Had he come along at another time, things would be different. Christian Bezuidenbout knows this. In his father's day, and his father's before him, when apartheid was the law of the land, this country opened up like the African sky to young men like himself who were educated, ambitious and white.

But this is a new South Africa, no longer rigged to play favorites with the 6 million whites who live here among 35 million blacks. So when Bezuidenbout graduates from the elite University of Potchefstroom next year, he plans to leave, taking his economics degree and his dreams to England, perhaps, or Canada or the United States.
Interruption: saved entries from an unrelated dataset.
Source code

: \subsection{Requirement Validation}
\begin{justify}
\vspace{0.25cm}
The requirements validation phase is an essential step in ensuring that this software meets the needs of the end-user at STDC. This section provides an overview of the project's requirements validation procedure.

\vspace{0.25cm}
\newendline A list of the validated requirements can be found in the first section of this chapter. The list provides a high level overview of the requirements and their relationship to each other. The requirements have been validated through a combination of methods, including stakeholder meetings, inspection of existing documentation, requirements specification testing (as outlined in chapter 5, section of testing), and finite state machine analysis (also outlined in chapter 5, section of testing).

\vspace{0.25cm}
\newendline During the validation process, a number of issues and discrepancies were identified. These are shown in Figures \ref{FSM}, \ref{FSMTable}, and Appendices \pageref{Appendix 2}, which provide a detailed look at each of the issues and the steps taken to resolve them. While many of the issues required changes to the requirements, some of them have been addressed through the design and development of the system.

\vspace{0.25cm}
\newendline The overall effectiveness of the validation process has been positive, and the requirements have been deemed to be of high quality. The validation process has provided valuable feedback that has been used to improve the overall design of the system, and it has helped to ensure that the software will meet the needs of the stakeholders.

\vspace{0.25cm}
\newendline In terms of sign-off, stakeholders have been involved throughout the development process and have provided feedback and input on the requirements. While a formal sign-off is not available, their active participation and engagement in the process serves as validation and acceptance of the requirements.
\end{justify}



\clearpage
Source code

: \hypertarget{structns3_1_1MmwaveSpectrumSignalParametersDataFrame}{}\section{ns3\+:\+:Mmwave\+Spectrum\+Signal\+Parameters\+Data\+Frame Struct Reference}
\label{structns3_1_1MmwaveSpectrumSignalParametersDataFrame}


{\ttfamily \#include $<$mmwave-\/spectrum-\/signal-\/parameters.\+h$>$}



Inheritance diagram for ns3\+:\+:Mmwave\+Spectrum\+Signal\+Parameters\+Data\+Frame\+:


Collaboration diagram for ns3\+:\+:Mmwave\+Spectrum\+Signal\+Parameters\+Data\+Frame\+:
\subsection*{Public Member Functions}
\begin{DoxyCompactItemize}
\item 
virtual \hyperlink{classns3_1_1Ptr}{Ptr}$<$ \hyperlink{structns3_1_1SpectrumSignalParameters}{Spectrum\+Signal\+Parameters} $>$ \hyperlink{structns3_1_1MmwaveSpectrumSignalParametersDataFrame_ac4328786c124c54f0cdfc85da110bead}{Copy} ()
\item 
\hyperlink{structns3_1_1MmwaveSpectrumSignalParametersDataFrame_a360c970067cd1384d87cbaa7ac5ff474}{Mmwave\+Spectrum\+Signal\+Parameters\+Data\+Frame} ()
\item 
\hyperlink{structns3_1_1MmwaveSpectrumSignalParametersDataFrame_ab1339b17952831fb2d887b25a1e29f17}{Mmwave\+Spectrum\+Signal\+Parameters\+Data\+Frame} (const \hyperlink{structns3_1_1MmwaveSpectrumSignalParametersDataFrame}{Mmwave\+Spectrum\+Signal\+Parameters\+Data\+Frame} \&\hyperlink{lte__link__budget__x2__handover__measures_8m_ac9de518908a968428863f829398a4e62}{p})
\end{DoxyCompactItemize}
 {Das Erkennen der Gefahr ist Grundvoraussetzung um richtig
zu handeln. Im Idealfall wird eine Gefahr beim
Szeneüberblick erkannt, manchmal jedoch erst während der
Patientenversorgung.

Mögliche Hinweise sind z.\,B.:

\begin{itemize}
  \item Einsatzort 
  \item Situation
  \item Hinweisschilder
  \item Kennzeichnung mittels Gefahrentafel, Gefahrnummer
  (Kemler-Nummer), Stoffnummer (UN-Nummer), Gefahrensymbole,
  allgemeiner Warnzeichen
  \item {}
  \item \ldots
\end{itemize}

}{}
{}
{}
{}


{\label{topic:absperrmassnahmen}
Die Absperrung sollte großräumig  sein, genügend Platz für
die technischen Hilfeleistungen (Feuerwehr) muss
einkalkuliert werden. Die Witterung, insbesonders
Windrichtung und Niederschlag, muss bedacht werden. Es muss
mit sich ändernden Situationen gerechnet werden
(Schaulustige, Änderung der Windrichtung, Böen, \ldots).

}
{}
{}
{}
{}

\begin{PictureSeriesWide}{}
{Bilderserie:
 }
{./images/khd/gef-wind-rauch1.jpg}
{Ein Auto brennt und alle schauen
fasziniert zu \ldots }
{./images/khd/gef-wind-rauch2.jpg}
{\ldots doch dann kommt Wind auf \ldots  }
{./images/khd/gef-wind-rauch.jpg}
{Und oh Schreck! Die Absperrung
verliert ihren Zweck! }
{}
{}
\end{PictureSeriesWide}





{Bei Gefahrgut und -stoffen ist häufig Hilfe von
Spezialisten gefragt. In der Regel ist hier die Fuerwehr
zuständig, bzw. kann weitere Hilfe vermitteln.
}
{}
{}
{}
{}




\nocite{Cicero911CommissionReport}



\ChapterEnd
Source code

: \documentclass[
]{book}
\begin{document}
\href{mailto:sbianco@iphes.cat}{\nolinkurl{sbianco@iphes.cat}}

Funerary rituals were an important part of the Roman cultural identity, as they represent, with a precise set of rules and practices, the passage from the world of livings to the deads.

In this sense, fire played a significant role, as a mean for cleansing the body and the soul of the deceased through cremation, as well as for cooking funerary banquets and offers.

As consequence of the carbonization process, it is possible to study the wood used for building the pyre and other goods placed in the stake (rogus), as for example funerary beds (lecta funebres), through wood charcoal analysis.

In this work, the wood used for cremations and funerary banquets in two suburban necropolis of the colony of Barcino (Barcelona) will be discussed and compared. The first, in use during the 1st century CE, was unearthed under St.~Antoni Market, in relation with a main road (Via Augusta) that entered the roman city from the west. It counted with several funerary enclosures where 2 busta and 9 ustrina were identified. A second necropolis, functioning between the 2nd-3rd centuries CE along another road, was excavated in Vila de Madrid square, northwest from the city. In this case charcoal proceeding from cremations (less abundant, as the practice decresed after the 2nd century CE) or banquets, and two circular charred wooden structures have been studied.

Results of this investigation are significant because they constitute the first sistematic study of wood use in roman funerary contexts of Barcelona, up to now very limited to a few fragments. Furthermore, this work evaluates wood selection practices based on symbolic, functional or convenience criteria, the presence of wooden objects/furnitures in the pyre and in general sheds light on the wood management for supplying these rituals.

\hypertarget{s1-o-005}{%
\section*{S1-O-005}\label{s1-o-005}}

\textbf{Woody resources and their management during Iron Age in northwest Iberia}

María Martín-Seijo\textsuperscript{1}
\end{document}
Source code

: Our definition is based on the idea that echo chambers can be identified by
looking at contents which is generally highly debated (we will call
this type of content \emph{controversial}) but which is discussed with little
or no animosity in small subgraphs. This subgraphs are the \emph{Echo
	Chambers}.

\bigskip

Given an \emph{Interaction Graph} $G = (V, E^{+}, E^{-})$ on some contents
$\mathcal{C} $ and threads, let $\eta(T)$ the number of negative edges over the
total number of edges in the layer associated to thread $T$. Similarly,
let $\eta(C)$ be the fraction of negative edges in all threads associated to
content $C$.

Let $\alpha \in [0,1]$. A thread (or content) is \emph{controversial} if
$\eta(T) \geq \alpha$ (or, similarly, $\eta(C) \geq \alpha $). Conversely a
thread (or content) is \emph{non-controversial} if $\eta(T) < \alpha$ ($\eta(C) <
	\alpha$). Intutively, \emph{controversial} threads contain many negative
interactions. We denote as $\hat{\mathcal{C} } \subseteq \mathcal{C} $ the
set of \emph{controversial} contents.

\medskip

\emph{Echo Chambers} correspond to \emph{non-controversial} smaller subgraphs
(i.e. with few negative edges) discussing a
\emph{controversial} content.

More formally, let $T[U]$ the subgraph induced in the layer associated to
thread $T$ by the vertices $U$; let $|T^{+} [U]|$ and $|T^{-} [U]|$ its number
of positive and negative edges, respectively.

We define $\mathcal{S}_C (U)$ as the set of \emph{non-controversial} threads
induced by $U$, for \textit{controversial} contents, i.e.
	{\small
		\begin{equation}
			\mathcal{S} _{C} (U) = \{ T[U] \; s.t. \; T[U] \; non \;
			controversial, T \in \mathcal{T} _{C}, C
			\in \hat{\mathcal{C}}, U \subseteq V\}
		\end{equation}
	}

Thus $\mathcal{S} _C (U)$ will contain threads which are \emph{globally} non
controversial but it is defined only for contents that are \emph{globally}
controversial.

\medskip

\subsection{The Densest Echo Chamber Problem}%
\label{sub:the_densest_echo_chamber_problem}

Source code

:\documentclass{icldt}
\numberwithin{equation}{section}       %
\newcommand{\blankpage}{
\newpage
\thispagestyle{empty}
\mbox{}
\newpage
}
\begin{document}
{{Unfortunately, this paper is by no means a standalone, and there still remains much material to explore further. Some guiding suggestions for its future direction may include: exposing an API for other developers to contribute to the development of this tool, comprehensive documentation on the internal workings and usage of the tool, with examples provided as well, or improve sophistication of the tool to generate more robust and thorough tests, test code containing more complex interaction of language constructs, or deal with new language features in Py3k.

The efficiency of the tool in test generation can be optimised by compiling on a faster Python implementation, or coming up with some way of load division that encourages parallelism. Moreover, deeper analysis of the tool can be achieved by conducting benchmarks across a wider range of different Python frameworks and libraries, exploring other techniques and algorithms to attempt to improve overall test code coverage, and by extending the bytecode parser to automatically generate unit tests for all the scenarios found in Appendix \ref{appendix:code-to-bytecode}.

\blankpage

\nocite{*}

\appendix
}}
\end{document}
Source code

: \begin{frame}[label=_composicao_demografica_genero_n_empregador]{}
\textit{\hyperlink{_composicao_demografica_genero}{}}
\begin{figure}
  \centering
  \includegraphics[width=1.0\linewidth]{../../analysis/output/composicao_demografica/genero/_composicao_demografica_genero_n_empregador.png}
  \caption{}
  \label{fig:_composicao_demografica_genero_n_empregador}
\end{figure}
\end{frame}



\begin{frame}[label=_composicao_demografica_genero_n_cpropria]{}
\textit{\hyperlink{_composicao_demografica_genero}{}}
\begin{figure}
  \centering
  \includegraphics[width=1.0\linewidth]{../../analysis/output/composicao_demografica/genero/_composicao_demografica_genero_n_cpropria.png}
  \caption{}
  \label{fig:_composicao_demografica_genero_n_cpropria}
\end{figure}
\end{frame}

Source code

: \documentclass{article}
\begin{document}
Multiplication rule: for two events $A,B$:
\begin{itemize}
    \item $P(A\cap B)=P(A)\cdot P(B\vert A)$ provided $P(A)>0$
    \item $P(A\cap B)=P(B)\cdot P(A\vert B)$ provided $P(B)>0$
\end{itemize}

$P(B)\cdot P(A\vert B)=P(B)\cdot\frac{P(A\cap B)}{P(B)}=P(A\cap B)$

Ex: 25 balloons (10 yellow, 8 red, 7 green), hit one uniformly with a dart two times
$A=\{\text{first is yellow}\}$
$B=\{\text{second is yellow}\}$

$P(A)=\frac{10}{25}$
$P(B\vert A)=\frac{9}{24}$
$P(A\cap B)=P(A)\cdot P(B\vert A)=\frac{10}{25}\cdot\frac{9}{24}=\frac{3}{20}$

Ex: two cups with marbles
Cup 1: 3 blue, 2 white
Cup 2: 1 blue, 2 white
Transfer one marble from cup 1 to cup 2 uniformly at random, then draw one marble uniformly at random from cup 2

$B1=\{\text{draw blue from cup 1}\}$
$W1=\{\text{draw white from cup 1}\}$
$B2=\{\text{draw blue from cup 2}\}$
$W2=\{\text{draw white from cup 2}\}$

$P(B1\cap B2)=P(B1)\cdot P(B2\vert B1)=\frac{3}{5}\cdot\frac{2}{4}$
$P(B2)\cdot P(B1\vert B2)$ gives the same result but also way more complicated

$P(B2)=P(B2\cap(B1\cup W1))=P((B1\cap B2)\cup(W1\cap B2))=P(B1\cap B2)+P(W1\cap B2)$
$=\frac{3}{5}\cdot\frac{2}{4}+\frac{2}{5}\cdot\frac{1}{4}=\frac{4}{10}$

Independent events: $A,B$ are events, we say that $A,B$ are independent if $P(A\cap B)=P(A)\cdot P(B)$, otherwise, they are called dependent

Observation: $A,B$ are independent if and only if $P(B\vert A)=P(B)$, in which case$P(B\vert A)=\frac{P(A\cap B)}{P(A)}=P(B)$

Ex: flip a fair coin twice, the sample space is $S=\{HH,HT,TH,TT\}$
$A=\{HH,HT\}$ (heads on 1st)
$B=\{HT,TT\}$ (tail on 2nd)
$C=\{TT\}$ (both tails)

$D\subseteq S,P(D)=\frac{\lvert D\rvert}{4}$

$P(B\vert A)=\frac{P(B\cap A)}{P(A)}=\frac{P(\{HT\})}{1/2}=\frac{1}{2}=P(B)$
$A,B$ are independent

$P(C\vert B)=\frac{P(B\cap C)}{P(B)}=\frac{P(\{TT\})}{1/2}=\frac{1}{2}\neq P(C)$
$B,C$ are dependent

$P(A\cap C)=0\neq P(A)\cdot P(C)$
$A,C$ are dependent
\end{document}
Australia has become such a popular destination for white college graduates that students across South Africa have coined a phrase for it: "Packing for Perth."

"When I think about my future here, I just really think it is limited," said Bezuidenbout, dark-haired and serious at 19. "A lot of the white youth are really negative about this reconstruction process. We're just not sure if there's room for us at the table anymore, and we see better prospects overseas."

Five years after South Africa dismantled its oppressive system of legalized segregation known as apartheid, the transformation to black majority rule has profoundly changed the white minority that once ruled this nation. Fearful of encroaching crime, worried about how integration is affecting their children's education and resentful of affirmative action policies they consider discriminatory, many whites say they feel threatened by the very reforms that have earned South Africa praise around the world.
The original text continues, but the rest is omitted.